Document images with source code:
########################################
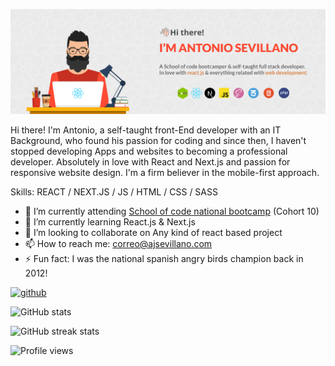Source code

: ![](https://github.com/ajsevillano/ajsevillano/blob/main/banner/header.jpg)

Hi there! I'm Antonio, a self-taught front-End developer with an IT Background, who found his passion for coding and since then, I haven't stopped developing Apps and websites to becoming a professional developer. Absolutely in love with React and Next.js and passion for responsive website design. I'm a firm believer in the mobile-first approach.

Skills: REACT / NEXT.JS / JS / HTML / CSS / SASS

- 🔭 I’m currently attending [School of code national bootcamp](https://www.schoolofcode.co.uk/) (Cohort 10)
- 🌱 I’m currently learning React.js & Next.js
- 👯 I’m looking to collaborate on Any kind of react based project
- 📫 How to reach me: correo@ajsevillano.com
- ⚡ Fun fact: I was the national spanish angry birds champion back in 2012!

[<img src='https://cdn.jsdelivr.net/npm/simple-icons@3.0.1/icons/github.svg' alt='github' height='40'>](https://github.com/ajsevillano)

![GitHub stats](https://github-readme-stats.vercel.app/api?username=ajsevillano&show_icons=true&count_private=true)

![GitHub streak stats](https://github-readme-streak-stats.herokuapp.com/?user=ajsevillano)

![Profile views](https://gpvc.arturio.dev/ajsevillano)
########################################
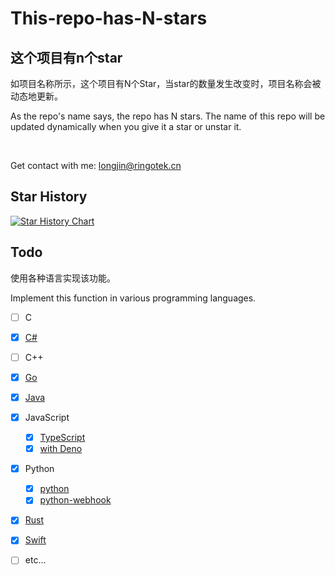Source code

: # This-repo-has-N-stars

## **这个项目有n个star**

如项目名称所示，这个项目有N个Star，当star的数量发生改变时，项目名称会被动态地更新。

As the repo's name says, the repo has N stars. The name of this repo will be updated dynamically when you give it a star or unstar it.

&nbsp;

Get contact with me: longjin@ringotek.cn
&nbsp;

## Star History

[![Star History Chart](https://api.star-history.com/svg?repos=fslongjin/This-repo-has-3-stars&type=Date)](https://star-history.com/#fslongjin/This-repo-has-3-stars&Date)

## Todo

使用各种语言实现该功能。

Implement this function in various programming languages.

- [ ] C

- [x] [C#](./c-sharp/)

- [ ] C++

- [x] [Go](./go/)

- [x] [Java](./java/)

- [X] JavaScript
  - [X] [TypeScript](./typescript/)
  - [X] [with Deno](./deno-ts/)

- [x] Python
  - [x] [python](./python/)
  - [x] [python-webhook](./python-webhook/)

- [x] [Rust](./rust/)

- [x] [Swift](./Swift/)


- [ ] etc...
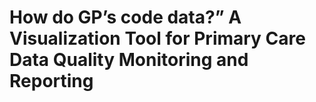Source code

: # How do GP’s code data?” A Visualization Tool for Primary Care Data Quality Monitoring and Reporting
########################################
■ Directions for this task
Return exactly the lines that appear in the data above between the line containing "- [X] JavaScript" and the line containing "Monitoring and Reporting", both of which are included, and leave the pictures out.

■ Task response
- [X] JavaScript
  - [X] [TypeScript](./typescript/)
  - [X] [with Deno](./deno-ts/)

- [x] Python
  - [x] [python](./python/)
  - [x] [python-webhook](./python-webhook/)

- [x] [Rust](./rust/)

- [x] [Swift](./Swift/)


- [ ] etc...
Source code

: # How do GP’s code data?” A Visualization Tool for Primary Care Data Quality Monitoring and Reporting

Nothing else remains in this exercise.